Tally the lines of the records below that include the word "project", and write down only that tally.

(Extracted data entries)
§ §
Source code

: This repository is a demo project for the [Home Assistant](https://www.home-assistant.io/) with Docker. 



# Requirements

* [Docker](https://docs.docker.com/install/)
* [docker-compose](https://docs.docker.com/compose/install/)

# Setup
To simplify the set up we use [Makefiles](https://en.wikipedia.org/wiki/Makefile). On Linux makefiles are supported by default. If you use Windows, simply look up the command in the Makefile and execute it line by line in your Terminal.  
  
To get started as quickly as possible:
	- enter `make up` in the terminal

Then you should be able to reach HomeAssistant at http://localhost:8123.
§ §
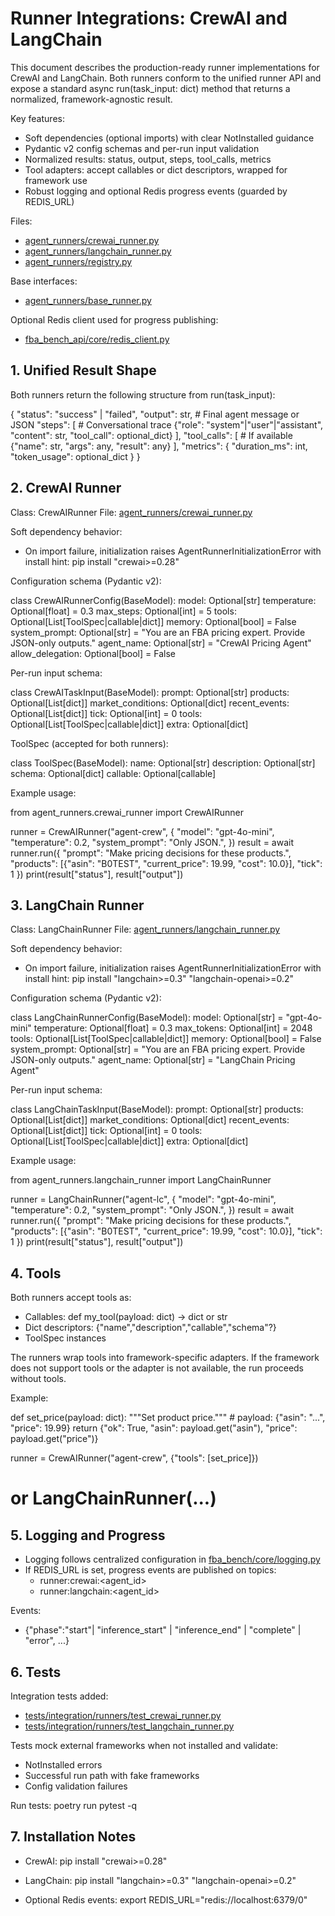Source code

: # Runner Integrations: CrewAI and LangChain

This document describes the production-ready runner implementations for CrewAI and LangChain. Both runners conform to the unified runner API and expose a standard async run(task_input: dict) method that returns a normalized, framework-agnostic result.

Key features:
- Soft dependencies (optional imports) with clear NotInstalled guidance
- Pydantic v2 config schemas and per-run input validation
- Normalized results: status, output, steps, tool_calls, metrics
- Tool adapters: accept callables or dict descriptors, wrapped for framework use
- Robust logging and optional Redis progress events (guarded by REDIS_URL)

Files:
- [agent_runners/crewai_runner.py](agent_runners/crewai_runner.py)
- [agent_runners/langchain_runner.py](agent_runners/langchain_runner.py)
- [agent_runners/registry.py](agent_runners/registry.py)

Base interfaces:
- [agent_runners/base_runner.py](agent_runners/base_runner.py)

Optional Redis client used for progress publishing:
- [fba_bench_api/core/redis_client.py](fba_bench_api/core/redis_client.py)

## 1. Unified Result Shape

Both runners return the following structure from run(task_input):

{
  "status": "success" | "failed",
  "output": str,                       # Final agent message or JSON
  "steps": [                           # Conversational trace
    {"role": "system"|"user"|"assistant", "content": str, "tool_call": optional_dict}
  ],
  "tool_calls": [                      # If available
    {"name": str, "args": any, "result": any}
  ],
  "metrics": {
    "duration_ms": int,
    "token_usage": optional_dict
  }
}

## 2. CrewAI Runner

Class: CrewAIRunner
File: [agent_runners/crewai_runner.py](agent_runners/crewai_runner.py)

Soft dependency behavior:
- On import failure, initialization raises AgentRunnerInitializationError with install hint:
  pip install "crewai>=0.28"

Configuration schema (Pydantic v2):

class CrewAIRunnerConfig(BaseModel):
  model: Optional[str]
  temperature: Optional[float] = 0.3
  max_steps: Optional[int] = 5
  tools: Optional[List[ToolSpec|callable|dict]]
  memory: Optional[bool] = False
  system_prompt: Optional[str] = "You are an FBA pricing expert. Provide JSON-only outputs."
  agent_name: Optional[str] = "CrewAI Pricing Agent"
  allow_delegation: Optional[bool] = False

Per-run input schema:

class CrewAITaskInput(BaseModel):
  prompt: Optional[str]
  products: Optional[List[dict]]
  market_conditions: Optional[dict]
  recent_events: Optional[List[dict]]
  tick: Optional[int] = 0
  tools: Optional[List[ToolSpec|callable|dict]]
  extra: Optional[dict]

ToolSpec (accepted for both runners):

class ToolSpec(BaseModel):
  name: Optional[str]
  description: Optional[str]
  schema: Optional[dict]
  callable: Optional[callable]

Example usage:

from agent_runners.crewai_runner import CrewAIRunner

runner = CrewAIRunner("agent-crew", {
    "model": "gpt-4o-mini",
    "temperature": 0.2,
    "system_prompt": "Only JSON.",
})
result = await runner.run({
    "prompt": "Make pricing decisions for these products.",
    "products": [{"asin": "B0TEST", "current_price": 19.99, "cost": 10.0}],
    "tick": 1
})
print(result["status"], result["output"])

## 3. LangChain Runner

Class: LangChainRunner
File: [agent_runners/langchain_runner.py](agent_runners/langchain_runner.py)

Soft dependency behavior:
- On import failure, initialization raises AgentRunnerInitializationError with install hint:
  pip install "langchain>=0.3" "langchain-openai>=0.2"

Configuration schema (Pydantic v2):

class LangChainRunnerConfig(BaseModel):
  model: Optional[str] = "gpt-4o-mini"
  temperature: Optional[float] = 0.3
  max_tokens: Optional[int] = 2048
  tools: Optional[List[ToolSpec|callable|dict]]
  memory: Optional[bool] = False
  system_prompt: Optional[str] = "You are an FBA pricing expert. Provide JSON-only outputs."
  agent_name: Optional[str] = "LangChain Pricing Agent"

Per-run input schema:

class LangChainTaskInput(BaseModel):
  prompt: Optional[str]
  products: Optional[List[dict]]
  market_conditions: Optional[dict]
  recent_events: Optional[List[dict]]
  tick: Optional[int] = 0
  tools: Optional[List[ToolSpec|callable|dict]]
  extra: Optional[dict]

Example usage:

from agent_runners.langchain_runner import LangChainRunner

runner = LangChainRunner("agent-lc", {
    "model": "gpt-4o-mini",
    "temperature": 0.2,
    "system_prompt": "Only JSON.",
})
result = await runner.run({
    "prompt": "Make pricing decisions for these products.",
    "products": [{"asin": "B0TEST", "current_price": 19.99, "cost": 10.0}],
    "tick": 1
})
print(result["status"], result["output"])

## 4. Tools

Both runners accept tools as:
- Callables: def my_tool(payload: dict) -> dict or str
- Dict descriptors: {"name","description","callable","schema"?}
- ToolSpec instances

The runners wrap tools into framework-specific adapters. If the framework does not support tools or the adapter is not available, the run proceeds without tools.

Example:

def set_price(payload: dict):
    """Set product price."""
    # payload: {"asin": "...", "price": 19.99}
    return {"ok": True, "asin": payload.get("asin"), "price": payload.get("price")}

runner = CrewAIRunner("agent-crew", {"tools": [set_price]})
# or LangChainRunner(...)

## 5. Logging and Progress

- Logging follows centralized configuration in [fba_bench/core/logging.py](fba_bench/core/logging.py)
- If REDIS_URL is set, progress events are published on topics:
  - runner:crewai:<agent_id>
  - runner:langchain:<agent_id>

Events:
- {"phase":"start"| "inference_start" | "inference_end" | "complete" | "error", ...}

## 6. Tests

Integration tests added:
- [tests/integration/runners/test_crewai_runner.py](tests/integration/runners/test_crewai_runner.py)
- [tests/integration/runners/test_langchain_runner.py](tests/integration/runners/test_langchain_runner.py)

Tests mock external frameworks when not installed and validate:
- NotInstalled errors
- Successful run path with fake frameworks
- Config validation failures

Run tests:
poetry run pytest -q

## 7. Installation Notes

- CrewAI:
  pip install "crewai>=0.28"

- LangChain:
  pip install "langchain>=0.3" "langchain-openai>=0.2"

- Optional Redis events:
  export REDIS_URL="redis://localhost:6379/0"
§ §
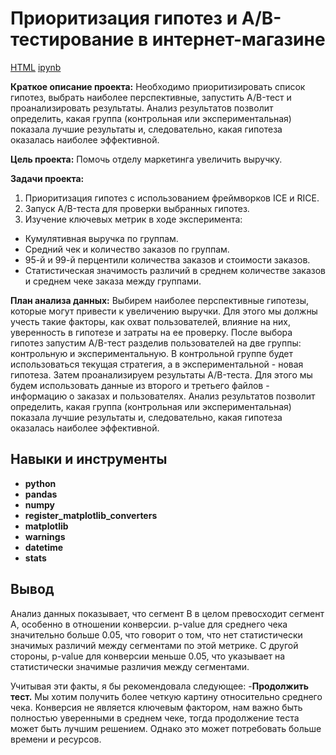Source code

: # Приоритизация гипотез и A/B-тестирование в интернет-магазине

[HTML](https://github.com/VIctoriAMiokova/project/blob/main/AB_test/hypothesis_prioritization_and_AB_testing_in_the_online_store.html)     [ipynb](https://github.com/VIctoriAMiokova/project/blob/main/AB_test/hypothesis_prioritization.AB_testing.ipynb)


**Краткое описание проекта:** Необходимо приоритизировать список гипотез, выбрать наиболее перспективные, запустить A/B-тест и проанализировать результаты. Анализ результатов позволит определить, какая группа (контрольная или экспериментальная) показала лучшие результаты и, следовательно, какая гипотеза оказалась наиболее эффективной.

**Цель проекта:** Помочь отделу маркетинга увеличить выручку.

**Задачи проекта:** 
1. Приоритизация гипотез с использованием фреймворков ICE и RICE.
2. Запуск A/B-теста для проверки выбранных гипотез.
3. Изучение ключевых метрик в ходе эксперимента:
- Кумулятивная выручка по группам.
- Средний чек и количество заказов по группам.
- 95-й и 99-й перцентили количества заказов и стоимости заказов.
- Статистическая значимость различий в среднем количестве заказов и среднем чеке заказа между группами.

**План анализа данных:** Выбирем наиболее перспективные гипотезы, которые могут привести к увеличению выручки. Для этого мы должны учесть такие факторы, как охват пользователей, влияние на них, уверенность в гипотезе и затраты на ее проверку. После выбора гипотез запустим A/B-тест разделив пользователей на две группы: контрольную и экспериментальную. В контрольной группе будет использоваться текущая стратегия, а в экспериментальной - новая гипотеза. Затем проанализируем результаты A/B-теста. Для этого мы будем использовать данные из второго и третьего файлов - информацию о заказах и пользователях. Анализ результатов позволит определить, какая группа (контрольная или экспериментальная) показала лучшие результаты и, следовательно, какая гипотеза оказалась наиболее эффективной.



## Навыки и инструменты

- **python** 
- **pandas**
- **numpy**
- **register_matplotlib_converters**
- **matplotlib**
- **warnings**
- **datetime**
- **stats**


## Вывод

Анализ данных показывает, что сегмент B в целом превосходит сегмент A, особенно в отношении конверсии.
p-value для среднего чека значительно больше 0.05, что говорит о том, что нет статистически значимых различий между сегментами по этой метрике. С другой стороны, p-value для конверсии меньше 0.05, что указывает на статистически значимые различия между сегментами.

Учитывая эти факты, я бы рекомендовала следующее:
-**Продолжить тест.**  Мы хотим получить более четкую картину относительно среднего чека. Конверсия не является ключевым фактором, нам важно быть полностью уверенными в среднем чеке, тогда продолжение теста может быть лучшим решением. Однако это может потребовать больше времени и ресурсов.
§ §
§ **Worked solution**:
2